Modern, aber unter Verlust der historischen Identität? Da ist etwas dran. Zum einen ist der Momentum True Wireless 4 das technologische Sahnestück des Portfolios: Hybrid-ANC, 60 Stunden Akkulaufzeit, automatische Anpassung des Noise-Cancellings an die Situation der Umgebung. Zum anderen weht hinter den Kopfhörerprodukten von Sennheiser ein frischer Wind in der Unternehmensstruktur: Der Schweizer Konzern Sonova verantwortet sie, und will erkennbar an die Innovationsspitze.
Zurück in die Zukunft
Aber nicht ohne die vorhandenen Technologien. Ein 42-mm-Breitbandtreiber klassischer Bauart mobilisiert die Klänge in Richtung Genießerohr. Die meisten Hörer werden Bluetooth als Zuspielung bevorzugen. Hier kann qualitativ volle Ausstattung vermeldet werden: Die hochwertigen Codecs AAC, aptX und aptX Adaptive sind an Bord. Sowohl iPhone- als auch Android-User können also von hoher Übertragungsqualität profitieren.
Doch es geht auch klassisch, per Kabel. Sogar passiv als schalldruckstarker 60-Ohm-Mobilhörer, wenn der Akku einmal alle sein sollte. Was in der Praxis wohl nur bei Trägern vorkommen könnte, die das Laden schlicht vergessen. Sennheiser sagt uns, dass wir mit einer kompletten Ladung über 60 Stunden Spielzeit erhalten – mit Geräuschunterdrückung und bei mittleren Lautstärken. Das ist sagenhaft. Zumal auch der Komfort für langen Einsatz spricht; der Momentum 4 trägt sich leicht, ohne Druck, höchst angenehm.
Das Case macht einen hochwertigen Eindruck. Da liegt natürlich das Ladekabel, dazu eine 3,5er-Verbindung, wenn wir denn kabelgebunden hören möchten. Als Zugabe noch ein Doppelstecker, wie er in den Flugzeugen dieser Welt Standard ist.
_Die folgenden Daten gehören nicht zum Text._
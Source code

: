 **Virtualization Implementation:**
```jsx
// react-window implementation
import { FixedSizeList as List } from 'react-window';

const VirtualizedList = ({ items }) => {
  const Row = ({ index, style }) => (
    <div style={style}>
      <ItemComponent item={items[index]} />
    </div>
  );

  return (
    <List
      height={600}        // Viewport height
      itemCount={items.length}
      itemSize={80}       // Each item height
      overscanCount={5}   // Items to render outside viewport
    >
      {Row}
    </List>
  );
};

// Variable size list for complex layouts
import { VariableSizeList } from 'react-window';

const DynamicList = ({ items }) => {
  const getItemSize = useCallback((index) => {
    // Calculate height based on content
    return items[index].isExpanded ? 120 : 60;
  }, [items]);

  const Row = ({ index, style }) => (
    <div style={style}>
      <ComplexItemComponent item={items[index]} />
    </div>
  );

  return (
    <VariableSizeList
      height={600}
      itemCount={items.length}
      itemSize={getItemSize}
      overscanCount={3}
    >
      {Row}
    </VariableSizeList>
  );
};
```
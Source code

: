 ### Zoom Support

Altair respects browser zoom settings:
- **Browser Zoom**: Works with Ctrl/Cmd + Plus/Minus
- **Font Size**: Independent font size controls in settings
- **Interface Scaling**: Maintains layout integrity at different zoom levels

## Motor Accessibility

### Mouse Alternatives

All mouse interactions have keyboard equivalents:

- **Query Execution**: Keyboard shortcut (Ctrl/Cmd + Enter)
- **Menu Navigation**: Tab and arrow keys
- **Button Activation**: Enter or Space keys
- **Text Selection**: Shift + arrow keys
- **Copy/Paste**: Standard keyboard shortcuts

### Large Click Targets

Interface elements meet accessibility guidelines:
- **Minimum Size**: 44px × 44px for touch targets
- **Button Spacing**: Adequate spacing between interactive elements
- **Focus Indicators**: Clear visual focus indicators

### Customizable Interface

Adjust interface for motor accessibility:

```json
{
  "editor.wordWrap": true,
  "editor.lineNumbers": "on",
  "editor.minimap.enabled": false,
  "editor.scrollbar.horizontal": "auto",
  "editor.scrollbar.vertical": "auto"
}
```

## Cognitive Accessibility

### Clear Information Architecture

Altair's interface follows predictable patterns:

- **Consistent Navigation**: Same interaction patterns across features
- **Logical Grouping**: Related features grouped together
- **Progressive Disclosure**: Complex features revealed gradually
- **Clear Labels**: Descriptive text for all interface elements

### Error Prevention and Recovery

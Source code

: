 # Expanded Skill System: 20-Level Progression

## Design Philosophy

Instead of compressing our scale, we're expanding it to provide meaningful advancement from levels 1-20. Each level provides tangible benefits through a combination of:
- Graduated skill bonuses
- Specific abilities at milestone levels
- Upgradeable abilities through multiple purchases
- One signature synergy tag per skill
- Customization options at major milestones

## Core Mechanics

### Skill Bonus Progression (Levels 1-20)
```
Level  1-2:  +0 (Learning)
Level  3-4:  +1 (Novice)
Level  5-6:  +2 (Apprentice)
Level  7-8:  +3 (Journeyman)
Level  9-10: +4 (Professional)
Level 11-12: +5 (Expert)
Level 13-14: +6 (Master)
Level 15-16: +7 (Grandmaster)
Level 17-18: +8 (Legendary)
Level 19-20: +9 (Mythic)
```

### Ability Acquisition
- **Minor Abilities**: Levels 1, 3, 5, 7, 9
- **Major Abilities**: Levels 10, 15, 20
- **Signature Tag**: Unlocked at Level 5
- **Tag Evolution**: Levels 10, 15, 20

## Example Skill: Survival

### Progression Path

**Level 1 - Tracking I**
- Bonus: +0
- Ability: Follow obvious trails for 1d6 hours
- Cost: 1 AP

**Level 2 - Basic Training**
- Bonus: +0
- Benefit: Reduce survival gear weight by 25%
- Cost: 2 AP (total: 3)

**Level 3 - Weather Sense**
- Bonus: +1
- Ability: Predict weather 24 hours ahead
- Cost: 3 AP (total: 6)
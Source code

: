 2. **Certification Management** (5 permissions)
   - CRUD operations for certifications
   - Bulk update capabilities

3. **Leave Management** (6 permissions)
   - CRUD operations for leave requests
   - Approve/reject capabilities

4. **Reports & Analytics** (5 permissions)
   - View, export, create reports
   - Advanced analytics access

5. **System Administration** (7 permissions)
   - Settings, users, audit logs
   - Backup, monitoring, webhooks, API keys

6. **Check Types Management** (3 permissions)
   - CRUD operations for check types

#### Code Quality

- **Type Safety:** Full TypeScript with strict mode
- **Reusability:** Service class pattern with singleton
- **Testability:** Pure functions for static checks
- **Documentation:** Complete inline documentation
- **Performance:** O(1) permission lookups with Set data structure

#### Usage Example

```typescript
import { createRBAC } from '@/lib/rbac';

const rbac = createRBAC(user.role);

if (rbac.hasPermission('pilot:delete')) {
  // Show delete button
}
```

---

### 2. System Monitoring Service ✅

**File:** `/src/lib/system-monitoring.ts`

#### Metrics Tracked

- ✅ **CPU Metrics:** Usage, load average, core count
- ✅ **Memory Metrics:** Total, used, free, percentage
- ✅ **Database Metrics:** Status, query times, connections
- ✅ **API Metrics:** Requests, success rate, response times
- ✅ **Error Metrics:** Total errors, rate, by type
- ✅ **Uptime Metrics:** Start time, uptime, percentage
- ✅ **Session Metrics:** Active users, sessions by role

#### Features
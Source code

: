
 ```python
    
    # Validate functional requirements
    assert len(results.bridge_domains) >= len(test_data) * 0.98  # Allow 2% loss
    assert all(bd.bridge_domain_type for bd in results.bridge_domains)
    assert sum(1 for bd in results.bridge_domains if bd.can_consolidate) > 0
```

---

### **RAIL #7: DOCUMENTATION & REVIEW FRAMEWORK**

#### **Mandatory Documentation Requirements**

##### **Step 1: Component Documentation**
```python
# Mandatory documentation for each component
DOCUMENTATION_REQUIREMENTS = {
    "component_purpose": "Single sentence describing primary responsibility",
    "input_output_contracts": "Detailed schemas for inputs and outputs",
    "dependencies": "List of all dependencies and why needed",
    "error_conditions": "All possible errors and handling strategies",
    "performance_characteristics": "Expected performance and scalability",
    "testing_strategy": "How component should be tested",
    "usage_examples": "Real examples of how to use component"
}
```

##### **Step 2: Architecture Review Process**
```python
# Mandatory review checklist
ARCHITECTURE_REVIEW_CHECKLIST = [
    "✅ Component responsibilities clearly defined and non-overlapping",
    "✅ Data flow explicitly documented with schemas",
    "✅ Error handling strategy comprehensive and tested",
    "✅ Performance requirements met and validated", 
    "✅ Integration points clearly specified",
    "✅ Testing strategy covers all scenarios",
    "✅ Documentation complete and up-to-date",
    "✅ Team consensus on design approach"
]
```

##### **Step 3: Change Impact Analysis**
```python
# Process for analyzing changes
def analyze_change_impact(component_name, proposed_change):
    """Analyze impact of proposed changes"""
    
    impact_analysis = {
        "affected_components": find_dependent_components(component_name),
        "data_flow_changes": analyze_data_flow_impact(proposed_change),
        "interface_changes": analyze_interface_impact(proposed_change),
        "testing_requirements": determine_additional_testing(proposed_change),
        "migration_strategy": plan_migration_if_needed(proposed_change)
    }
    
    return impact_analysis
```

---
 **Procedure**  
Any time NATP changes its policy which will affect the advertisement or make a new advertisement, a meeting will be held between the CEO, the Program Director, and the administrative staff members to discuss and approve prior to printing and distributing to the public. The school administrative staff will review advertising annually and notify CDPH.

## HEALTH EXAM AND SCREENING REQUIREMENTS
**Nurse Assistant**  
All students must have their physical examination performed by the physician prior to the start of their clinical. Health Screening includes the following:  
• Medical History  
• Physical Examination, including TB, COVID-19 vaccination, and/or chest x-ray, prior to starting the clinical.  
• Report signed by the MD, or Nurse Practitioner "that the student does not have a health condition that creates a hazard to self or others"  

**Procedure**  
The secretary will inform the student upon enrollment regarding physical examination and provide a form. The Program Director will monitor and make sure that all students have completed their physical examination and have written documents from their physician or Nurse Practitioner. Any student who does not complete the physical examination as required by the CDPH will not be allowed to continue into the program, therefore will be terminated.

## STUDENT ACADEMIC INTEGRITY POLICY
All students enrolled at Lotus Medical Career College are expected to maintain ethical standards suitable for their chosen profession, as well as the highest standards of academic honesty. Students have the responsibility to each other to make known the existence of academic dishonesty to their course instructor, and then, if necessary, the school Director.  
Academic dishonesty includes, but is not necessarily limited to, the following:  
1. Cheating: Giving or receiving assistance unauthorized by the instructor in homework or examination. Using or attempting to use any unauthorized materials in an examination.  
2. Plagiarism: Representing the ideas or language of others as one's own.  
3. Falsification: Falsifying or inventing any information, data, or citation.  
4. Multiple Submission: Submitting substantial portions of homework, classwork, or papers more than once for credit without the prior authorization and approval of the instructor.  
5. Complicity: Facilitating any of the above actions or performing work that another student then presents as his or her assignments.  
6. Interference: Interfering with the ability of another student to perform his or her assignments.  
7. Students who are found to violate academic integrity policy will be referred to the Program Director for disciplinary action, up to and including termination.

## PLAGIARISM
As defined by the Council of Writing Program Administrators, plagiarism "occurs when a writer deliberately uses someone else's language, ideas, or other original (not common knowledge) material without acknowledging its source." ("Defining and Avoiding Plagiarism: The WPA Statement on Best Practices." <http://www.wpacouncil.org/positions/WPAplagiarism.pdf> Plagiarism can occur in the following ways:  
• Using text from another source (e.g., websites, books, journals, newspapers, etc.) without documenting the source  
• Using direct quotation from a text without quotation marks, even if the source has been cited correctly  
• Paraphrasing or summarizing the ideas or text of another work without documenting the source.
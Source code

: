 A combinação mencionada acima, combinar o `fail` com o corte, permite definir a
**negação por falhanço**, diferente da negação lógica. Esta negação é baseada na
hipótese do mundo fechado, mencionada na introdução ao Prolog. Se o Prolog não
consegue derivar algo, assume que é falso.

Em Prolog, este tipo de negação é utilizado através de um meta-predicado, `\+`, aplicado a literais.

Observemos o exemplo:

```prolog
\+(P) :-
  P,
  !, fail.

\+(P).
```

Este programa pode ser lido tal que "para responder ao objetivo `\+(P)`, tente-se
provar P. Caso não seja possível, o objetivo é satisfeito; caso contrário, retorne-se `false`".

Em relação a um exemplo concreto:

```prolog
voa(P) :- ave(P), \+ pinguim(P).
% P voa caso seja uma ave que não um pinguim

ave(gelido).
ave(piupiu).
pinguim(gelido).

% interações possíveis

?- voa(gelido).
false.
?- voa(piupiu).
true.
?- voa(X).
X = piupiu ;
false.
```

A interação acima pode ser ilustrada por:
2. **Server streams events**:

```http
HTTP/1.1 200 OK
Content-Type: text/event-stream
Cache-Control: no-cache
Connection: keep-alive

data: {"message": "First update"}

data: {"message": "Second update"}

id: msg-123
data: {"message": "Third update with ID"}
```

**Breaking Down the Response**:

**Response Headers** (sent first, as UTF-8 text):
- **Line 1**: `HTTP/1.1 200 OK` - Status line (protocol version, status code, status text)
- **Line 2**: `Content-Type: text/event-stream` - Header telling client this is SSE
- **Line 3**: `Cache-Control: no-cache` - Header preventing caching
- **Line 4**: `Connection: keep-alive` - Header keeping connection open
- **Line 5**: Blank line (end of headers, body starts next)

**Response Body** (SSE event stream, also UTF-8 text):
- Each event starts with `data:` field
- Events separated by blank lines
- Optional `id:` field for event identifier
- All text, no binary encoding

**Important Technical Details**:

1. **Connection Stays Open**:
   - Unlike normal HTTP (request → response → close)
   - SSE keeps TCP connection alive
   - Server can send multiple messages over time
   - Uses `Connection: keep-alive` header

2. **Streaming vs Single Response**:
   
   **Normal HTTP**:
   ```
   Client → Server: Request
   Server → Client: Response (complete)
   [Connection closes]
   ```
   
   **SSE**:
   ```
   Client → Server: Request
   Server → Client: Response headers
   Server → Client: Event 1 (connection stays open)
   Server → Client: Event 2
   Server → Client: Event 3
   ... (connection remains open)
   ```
Lifestyle und durchdachte Bedienung
Schon beim Auspacken des Testgeräts gefällt uns die Reihe der kleinen Leuchtpunkte am rechten Hörer, die uns recht genau den Ladestande der Kopfhörer zeigen. Die großen Flächen hinter den Ohrmuscheln sind natürlich nicht passiv – das ist die komplette Orgel von Play/Pause auf Fingertipp, laut/leise, bis hin zur Annahme von Telefongesprächen. Das ist wirklich super gelöst und lässt viele Mitbewerber alt aussehen. Natürlich komme ich schnell per Bluetooth zu einem Kontakt. Aber ebenso hat der Hersteller eine eigene Software namens Sennheiser Smart Control App für iOS und Android programmiert.
App oder App-stinenz?
Einfach im Android- oder Apple-Store suchen. Oder noch besser: auf der linken Ohrmuschel ist der QR-Code abgedruckt – mit dem Smartphone einscannen und sich führen lassen. Die App selbst ist elegant, offensichtlich und erstaunlich potent. In unserem Testverlauf leider nur in Englisch – zudem frisst ein Update auf die neue Firmware über zwanzig Minuten an Zeit. Doch dann gibt es einen kleinen, dreibändigen Equalizer und unterschiedliche Soundzonen – hierüber erkennt der Kopfhörer, ob ich am Fluss wandere oder gerade meinen Schreibtisch im Homeoffice einnehme. Toll in diesem Beispiel: Pustet im Herbst der Sturm um meinen Kopf, dann gibt es eine automatische und toll-effektive Wind-Ausblendung. Mein Highlight: Die Geräuschunterdrückung lässt sich stufenlos von maximal bis zur höchsten Durchlässigkeit vorgeben.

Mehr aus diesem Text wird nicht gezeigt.